社会・その他

準天頂衛星使い津波早期警戒 東海大などの研究チーム、システム開発へ (2/2ページ)

 一方、名古屋港や大阪港などの湾の奥では間に合う可能性があるため、名古屋港や四日市港に数多くの火力発電所を抱える中部電力が、この津波早期警戒システムに強い関心を持ち、実証実験などで協力している。

 長尾所長、鴨川准教授は北海道大学地震火山研究観測センターの谷岡勇市郎教授、スカパーJSATとチームを組んで、18年12月に東京で開催された内閣府の宇宙ビジネスアイデアコンテスト「s-Booster」に参加した。

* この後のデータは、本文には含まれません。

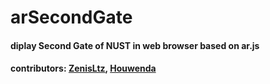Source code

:# arSecondGate
#### diplay  Second Gate of NUST in web browser based on ar.js
#### contributors: [ZenisLtz](https://github.com/ZenisLtz), [Houwenda](https://github.com/Houwenda)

 国民の生命と財産を守る技術開発は絶対に必要だが、国の科学技術予算が年々削減されていることに危機感を覚え、「自分たちも研究資金を稼がないと」(長尾所長)と参加した。

 携帯電話の基地局、放送局の送信所や中継局は地震の揺れで損壊する可能性があり、予備電源は数時間分しかもたない。衛星通信のインフラを持つスカパーJSATにとっては、確度の高い津波情報提供が他媒体との差別化にもつながりそうだ。

 1960年のチリ地震津波は約23時間かけて1万キロ以上離れた日本に押し寄せた。長尾所長は「もしこのシステムが実用化できたら、米国や中南米各国にも使ってもらいたい。環太平洋全体で津波の早期警戒にも役立つはず」と話している。